English, Department of

 

Authors

Date of this Version

6-16-1991

Document Type

Article

Citation

The George Eliot Review 23 (1992)

Comments

Published by The George Eliot Review Online https://GeorgeEliotReview.org

Abstract

We are here this morning to remember a great English novelist, and one of the most formidable intellectuals of her day. It is appropriate that we should do so in Nuneaton, close to South Farm, Arbury, where Mary Ann Evans was born, and also close to Griff, where she grew up. It is right, too, that I should say Mary Ann Evans, for this was her birthplace; the birth of 'George Eliot' took place elsewhere.

But why, it might be asked, should we honour a writer at her place of birth when her adult life, and more importantly, her entire professional life, was spent in London and in other places? Mary Ann Evans as we know, left Griff when she was 21, spent some formative years in Coventry, and then moved permanently to London. She scarcely ever returned to Warwickshire for more than a brief visit.

For those who know George Eliot's work, and particularly her early work, there is one obvious and immediate response to this question. Nuneaton and the surrounding Warwickshire countryside are at the very heart of those early books. She began to write the three stories which comprise Scenes of Clerical Life, 'The Sad Fortunes of the Rev. Amos Barton', 'Mr. Gilfil's Love Story' and 'Janct's Repentance', during the early years of her life with George Henry Lewes, and very much with his encouragement.

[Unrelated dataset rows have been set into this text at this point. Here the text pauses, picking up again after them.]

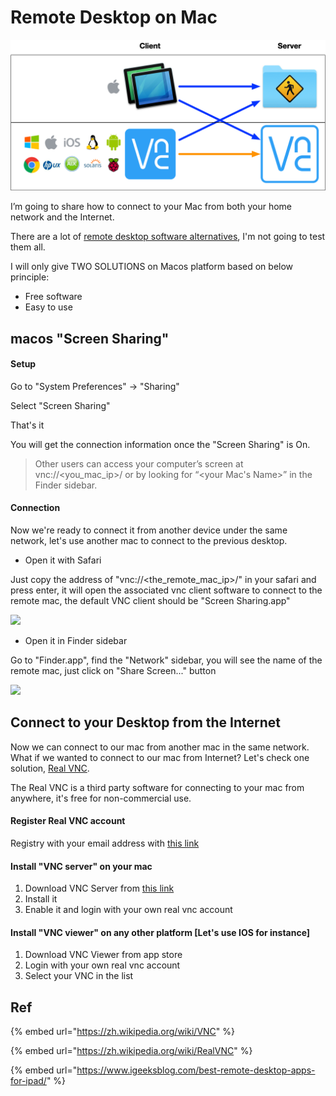 # Remote Desktop on Mac

![](../.gitbook/assets/vnc.png)

I’m going to share how to connect to your Mac from both your home network and the Internet.

There are a lot of [remote desktop software alternatives](https://alternativeto.net/software/realvnc/?__cf_chl_jschl_tk__=160b0af995d865b48328ec334ffd4f8c100e5795-1583126961-0-AcXSvxR80AXrVLrS9AO1LkrkUGdKgBzEZF6ITYW-C5DZBVe5ZFPxa9ta0RbA3VCWCYIU6ham1qXhwItvYBK4knGolSSI7urIqgyXROGL5f1jI5NaaZ7KwYRFiBK-YjjT1I3SBff9Bi5jl8Wh43dUdO5uD-aiTP4wXqay0Gnv3roHeWGiu1KIkW7HM1R5UFZbc4DZeYBafPmvqraGr-ak5WBcQMQL_3R1AiyZroUzPAPozW0F0TKjR2FbzKxU-VY8iQEYxhTSOidmFHZHPY13bwuEcg1Oi45FHzIty6mjJrDefAidTK847CBoMOrnlfLt5M1RFPKk9CEXNbCzrftn2ceOswaerHSpuc96HkqyPOUr), I'm not going to test them all.

I will only give TWO SOLUTIONS on Macos platform based on below principle:

* Free software
* Easy to use

## macos "Screen Sharing"

#### Setup

Go to "System Preferences" -&gt; "Sharing"

Select "Screen Sharing"

That's it

You will get the connection information once the "Screen Sharing" is On.

> Other users can access your computer’s screen at vnc://&lt;you\_mac\_ip&gt;/ or by looking for “&lt;your Mac's Name&gt;” in the Finder sidebar.



#### Connection

Now we're ready to connect it from another device under the same network, let's use another mac to connect to the previous desktop.

* Open it with Safari

Just copy the address of "vnc://&lt;the\_remote\_mac\_ip&gt;/" in your safari and press enter, it will open the associated vnc client software to connect to the remote mac, the default VNC client should be "Screen Sharing.app"

![](../.gitbook/assets/kapture-2020-03-02-at-13.51.35.gif)

* Open it in Finder sidebar

Go to "Finder.app", find the "Network" sidebar, you will see the name of the remote mac, just click on "Share Screen..." button

![](../.gitbook/assets/kapture-2020-03-02-at-13.58.23.gif)

## Connect to your Desktop from the Internet

Now we can connect to our mac from another mac in the same network. What if we wanted to connect to our mac from Internet? Let's check one solution, [Real VNC](https://www.realvnc.com/en/).

The Real VNC is a third party software for connecting to your mac from anywhere, it's free for non-commercial use.

#### Register Real VNC account

Registry with your email address with [this link](https://manage.realvnc.com/en/?_ga=2.61572524.1827881223.1583126355-1427651239.1577240029)

#### Install "VNC server" on your mac

1. Download VNC Server from [this link](https://www.realvnc.com/en/connect/download/vnc/)
2. Install it
3. Enable it and login with your own real vnc account

#### Install "VNC viewer" on any other platform \[Let's use IOS for instance\]

1. Download VNC Viewer from app store
2. Login with your own real vnc account
3. Select your VNC in the list





## Ref

{% embed url="https://zh.wikipedia.org/wiki/VNC" %}

{% embed url="https://zh.wikipedia.org/wiki/RealVNC" %}

{% embed url="https://www.igeeksblog.com/best-remote-desktop-apps-for-ipad/" %}




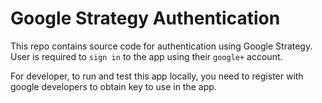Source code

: # Google Strategy Authentication

This repo contains source code for authentication using Google Strategy. User is required to `sign in` to the app using their `google+` account.

For developer, to run and test this app locally, you need to register with google developers to obtain key to use in the app.
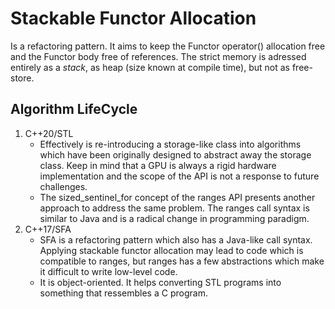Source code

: # Stackable Functor Allocation
Is a refactoring pattern. It aims to keep the Functor operator() allocation free and the Functor body free of references. The strict memory is adressed entirely as a *stack*, as heap (size known at compile time), but not as free-store.
## Algorithm LifeCycle
1. C++20/STL
   - Effectively is re-introducing a storage-like class into algorithms which have been originally designed to abstract away the storage class. Keep in mind that a GPU is always a rigid hardware implementation and the scope of the API is not a response to future challenges.
   - The sized_sentinel_for concept of the ranges API presents another approach to address the same problem. The ranges call syntax is similar to Java and is a radical change in programming paradigm.
2. C++17/SFA
   - SFA is a refactoring pattern which also has a Java-like call syntax. Applying stackable functor allocation may lead to code which is compatible to ranges, but ranges has a few abstractions which make it difficult to write low-level code.
   - It is object-oriented. It helps converting STL programs into something that ressembles a C program.
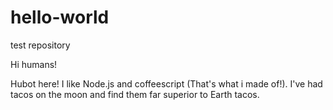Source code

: # hello-world
test repository

Hi humans!

Hubot here! I like Node.js and coffeescript (That's what i made of!).
I've had tacos on the moon and find them far superior to Earth tacos.
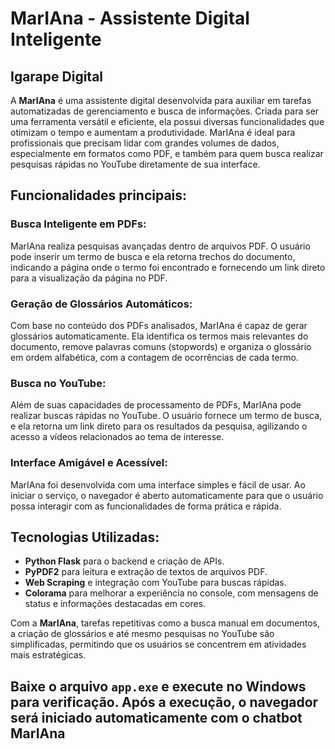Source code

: # MarIAna - Assistente Digital Inteligente
## Igarape Digital

A **MarIAna** é uma assistente digital desenvolvida para auxiliar em tarefas automatizadas de gerenciamento e busca de informações. Criada para ser uma ferramenta versátil e eficiente, ela possui diversas funcionalidades que otimizam o tempo e aumentam a produtividade. MarIAna é ideal para profissionais que precisam lidar com grandes volumes de dados, especialmente em formatos como PDF, e também para quem busca realizar pesquisas rápidas no YouTube diretamente de sua interface.

## Funcionalidades principais:

### Busca Inteligente em PDFs:

MarIAna realiza pesquisas avançadas dentro de arquivos PDF. O usuário pode inserir um termo de busca e ela retorna trechos do documento, indicando a página onde o termo foi encontrado e fornecendo um link direto para a visualização da página no PDF.

### Geração de Glossários Automáticos:

Com base no conteúdo dos PDFs analisados, MarIAna é capaz de gerar glossários automaticamente. Ela identifica os termos mais relevantes do documento, remove palavras comuns (stopwords) e organiza o glossário em ordem alfabética, com a contagem de ocorrências de cada termo.

### Busca no YouTube:

Além de suas capacidades de processamento de PDFs, MarIAna pode realizar buscas rápidas no YouTube. O usuário fornece um termo de busca, e ela retorna um link direto para os resultados da pesquisa, agilizando o acesso a vídeos relacionados ao tema de interesse.

### Interface Amigável e Acessível:

MarIAna foi desenvolvida com uma interface simples e fácil de usar. Ao iniciar o serviço, o navegador é aberto automaticamente para que o usuário possa interagir com as funcionalidades de forma prática e rápida.

## Tecnologias Utilizadas:

- **Python Flask** para o backend e criação de APIs.
- **PyPDF2** para leitura e extração de textos de arquivos PDF.
- **Web Scraping** e integração com YouTube para buscas rápidas.
- **Colorama** para melhorar a experiência no console, com mensagens de status e informações destacadas em cores.

Com a **MarIAna**, tarefas repetitivas como a busca manual em documentos, a criação de glossários e até mesmo pesquisas no YouTube são simplificadas, permitindo que os usuários se concentrem em atividades mais estratégicas.

## Baixe o arquivo `app.exe` e execute no Windows para verificação. Após a execução, o navegador será iniciado automaticamente com o chatbot MarIAna

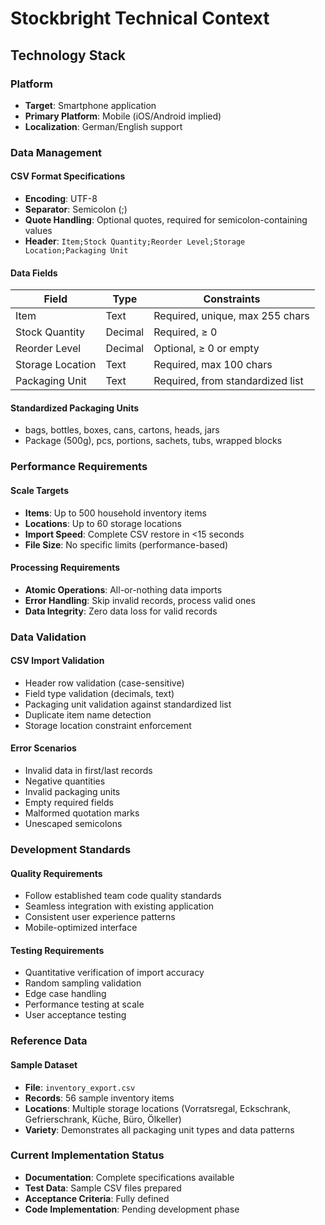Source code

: # Stockbright Technical Context

## Technology Stack

### Platform
- **Target**: Smartphone application
- **Primary Platform**: Mobile (iOS/Android implied)
- **Localization**: German/English support

### Data Management

#### CSV Format Specifications
- **Encoding**: UTF-8
- **Separator**: Semicolon (;)
- **Quote Handling**: Optional quotes, required for semicolon-containing values
- **Header**: `Item;Stock Quantity;Reorder Level;Storage Location;Packaging Unit`

#### Data Fields
| Field | Type | Constraints |
|-------|------|-------------|
| Item | Text | Required, unique, max 255 chars |
| Stock Quantity | Decimal | Required, ≥ 0 |
| Reorder Level | Decimal | Optional, ≥ 0 or empty |
| Storage Location | Text | Required, max 100 chars |
| Packaging Unit | Text | Required, from standardized list |

#### Standardized Packaging Units
- bags, bottles, boxes, cans, cartons, heads, jars
- Package (500g), pcs, portions, sachets, tubs, wrapped blocks

### Performance Requirements

#### Scale Targets
- **Items**: Up to 500 household inventory items
- **Locations**: Up to 60 storage locations
- **Import Speed**: Complete CSV restore in <15 seconds
- **File Size**: No specific limits (performance-based)

#### Processing Requirements
- **Atomic Operations**: All-or-nothing data imports
- **Error Handling**: Skip invalid records, process valid ones
- **Data Integrity**: Zero data loss for valid records

### Data Validation

#### CSV Import Validation
- Header row validation (case-sensitive)
- Field type validation (decimals, text)
- Packaging unit validation against standardized list
- Duplicate item name detection
- Storage location constraint enforcement

#### Error Scenarios
- Invalid data in first/last records
- Negative quantities
- Invalid packaging units
- Empty required fields
- Malformed quotation marks
- Unescaped semicolons

### Development Standards

#### Quality Requirements
- Follow established team code quality standards
- Seamless integration with existing application
- Consistent user experience patterns
- Mobile-optimized interface

#### Testing Requirements
- Quantitative verification of import accuracy
- Random sampling validation
- Edge case handling
- Performance testing at scale
- User acceptance testing

### Reference Data

#### Sample Dataset
- **File**: `inventory_export.csv`
- **Records**: 56 sample inventory items
- **Locations**: Multiple storage locations (Vorratsregal, Eckschrank, Gefrierschrank, Küche, Büro, Ölkeller)
- **Variety**: Demonstrates all packaging unit types and data patterns

### Current Implementation Status
- **Documentation**: Complete specifications available
- **Test Data**: Sample CSV files prepared
- **Acceptance Criteria**: Fully defined
- **Code Implementation**: Pending development phase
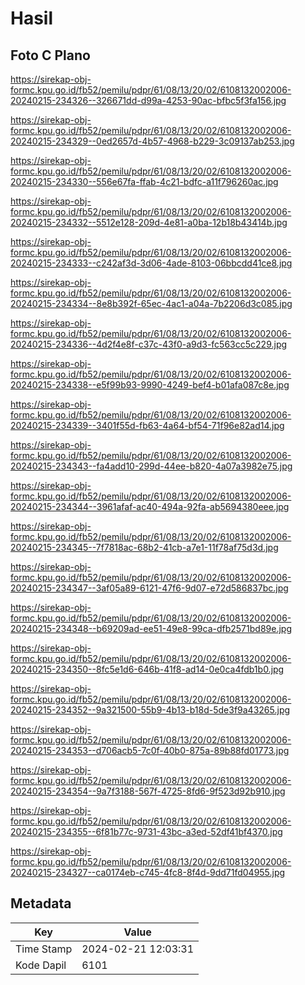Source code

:# Hasil

## Foto C Plano

https://sirekap-obj-formc.kpu.go.id/fb52/pemilu/pdpr/61/08/13/20/02/6108132002006-20240215-234326--326671dd-d99a-4253-90ac-bfbc5f3fa156.jpg

https://sirekap-obj-formc.kpu.go.id/fb52/pemilu/pdpr/61/08/13/20/02/6108132002006-20240215-234329--0ed2657d-4b57-4968-b229-3c09137ab253.jpg

https://sirekap-obj-formc.kpu.go.id/fb52/pemilu/pdpr/61/08/13/20/02/6108132002006-20240215-234330--556e67fa-ffab-4c21-bdfc-a11f796260ac.jpg

https://sirekap-obj-formc.kpu.go.id/fb52/pemilu/pdpr/61/08/13/20/02/6108132002006-20240215-234332--5512e128-209d-4e81-a0ba-12b18b43414b.jpg

https://sirekap-obj-formc.kpu.go.id/fb52/pemilu/pdpr/61/08/13/20/02/6108132002006-20240215-234333--c242af3d-3d06-4ade-8103-06bbcdd41ce8.jpg

https://sirekap-obj-formc.kpu.go.id/fb52/pemilu/pdpr/61/08/13/20/02/6108132002006-20240215-234334--8e8b392f-65ec-4ac1-a04a-7b2206d3c085.jpg

https://sirekap-obj-formc.kpu.go.id/fb52/pemilu/pdpr/61/08/13/20/02/6108132002006-20240215-234336--4d2f4e8f-c37c-43f0-a9d3-fc563cc5c229.jpg

https://sirekap-obj-formc.kpu.go.id/fb52/pemilu/pdpr/61/08/13/20/02/6108132002006-20240215-234338--e5f99b93-9990-4249-bef4-b01afa087c8e.jpg

https://sirekap-obj-formc.kpu.go.id/fb52/pemilu/pdpr/61/08/13/20/02/6108132002006-20240215-234339--3401f55d-fb63-4a64-bf54-71f96e82ad14.jpg

https://sirekap-obj-formc.kpu.go.id/fb52/pemilu/pdpr/61/08/13/20/02/6108132002006-20240215-234343--fa4add10-299d-44ee-b820-4a07a3982e75.jpg

https://sirekap-obj-formc.kpu.go.id/fb52/pemilu/pdpr/61/08/13/20/02/6108132002006-20240215-234344--3961afaf-ac40-494a-92fa-ab5694380eee.jpg

https://sirekap-obj-formc.kpu.go.id/fb52/pemilu/pdpr/61/08/13/20/02/6108132002006-20240215-234345--7f7818ac-68b2-41cb-a7e1-11f78af75d3d.jpg

https://sirekap-obj-formc.kpu.go.id/fb52/pemilu/pdpr/61/08/13/20/02/6108132002006-20240215-234347--3af05a89-6121-47f6-9d07-e72d586837bc.jpg

https://sirekap-obj-formc.kpu.go.id/fb52/pemilu/pdpr/61/08/13/20/02/6108132002006-20240215-234348--b69209ad-ee51-49e8-99ca-dfb2571bd89e.jpg

https://sirekap-obj-formc.kpu.go.id/fb52/pemilu/pdpr/61/08/13/20/02/6108132002006-20240215-234350--8fc5e1d6-646b-41f8-ad14-0e0ca4fdb1b0.jpg

https://sirekap-obj-formc.kpu.go.id/fb52/pemilu/pdpr/61/08/13/20/02/6108132002006-20240215-234352--9a321500-55b9-4b13-b18d-5de3f9a43265.jpg

https://sirekap-obj-formc.kpu.go.id/fb52/pemilu/pdpr/61/08/13/20/02/6108132002006-20240215-234353--d706acb5-7c0f-40b0-875a-89b88fd01773.jpg

https://sirekap-obj-formc.kpu.go.id/fb52/pemilu/pdpr/61/08/13/20/02/6108132002006-20240215-234354--9a7f3188-567f-4725-8fd6-9f523d92b910.jpg

https://sirekap-obj-formc.kpu.go.id/fb52/pemilu/pdpr/61/08/13/20/02/6108132002006-20240215-234355--6f81b77c-9731-43bc-a3ed-52df41bf4370.jpg

https://sirekap-obj-formc.kpu.go.id/fb52/pemilu/pdpr/61/08/13/20/02/6108132002006-20240215-234327--ca0174eb-c745-4fc8-8f4d-9dd71fd04955.jpg


## Metadata

| Key        | Value               |
| ---------- | ------------------- |
| Time Stamp | 2024-02-21 12:03:31 |
| Kode Dapil | 6101                |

Living in London, in a period at once of great personal happiness but also a period of considerable social isolation and uncertainty as regards her own family, she turned to the world of her childhood, to the landscape, to familiar places, to actual people, clergymen in particular, whom she remembered, even to events she had heard about, and she wove her tales around those memories. We know too that Warwickshire was agog with excitement about them, that various 'keys' were in circulation as to who was meant to be who, that one man, a Mr. Liggins, actually put about the story that he was the author of the Scenes. Her family, now scattered through Warwickshire, though, were certain that the stories, and even more certainly, the novel which succeeded it, Adam Bede, could only have been written by Mary Ann. And of course in her next novel, The Mill on the Floss. she was writing from a great well of memories, of her childhood, of her immediate family, and of her relations, all of whom figure in that novel.